### Work to be completed
Among the lines below, count those with "this". Give only the number.

--------------------------------

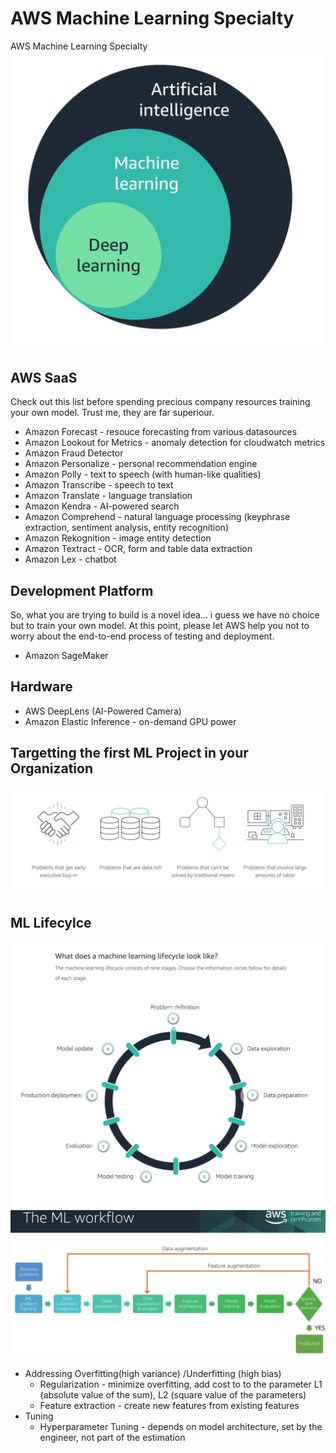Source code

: # AWS Machine Learning Specialty
AWS Machine Learning Specialty
![](images/ai_ml_dl.png)

## AWS SaaS
Check out this list before spending precious company resources training your own model. Trust me, they are far superiour.

- Amazon Forecast - resouce forecasting from various datasources
- Amazon Lookout for Metrics - anomaly detection for cloudwatch metrics
- Amazon Fraud Detector
- Amazon Personalize - personal recommendation engine
- Amazon Polly - text to speech (with human-like qualities)
- Amazon Transcribe - speech to text
- Amazon Translate - language translation
- Amazon Kendra - AI-powered search
- Amazon Comprehend - natural language processing (keyphrase extraction, sentiment analysis, entity recognition)
- Amazon Rekognition - image entity detection
- Amazon Textract - OCR, form and table data extraction
- Amazon Lex - chatbot

## Development Platform
So, what you are trying to build is a novel idea... i guess we have no choice but to train your own model. At this point, please let AWS help you not to worry about the end-to-end process of testing and deployment.
- Amazon SageMaker

## Hardware 
- AWS DeepLens (AI-Powered Camera)
- Amazon Elastic Inference - on-demand GPU power

## Targetting the first ML Project in your Organization
![](images/when_to_do_ml.png)

## ML Lifecylce
![](images/ml_lifecyle.png)
![](images/ml_workflow.png)
- Addressing Overfitting(high variance) /Underfitting (high bias)
  - Regularization - minimize overfitting, add cost to to the parameter L1 (absolute value of the sum), L2 (square value of the parameters) 
  - Feature extraction - create new features from existing features
- Tuning
  - Hyperparameter Tuning - depends on model architecture, set by the engineer, not part of the estimation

--------------------------------

### Reply to the exercise
2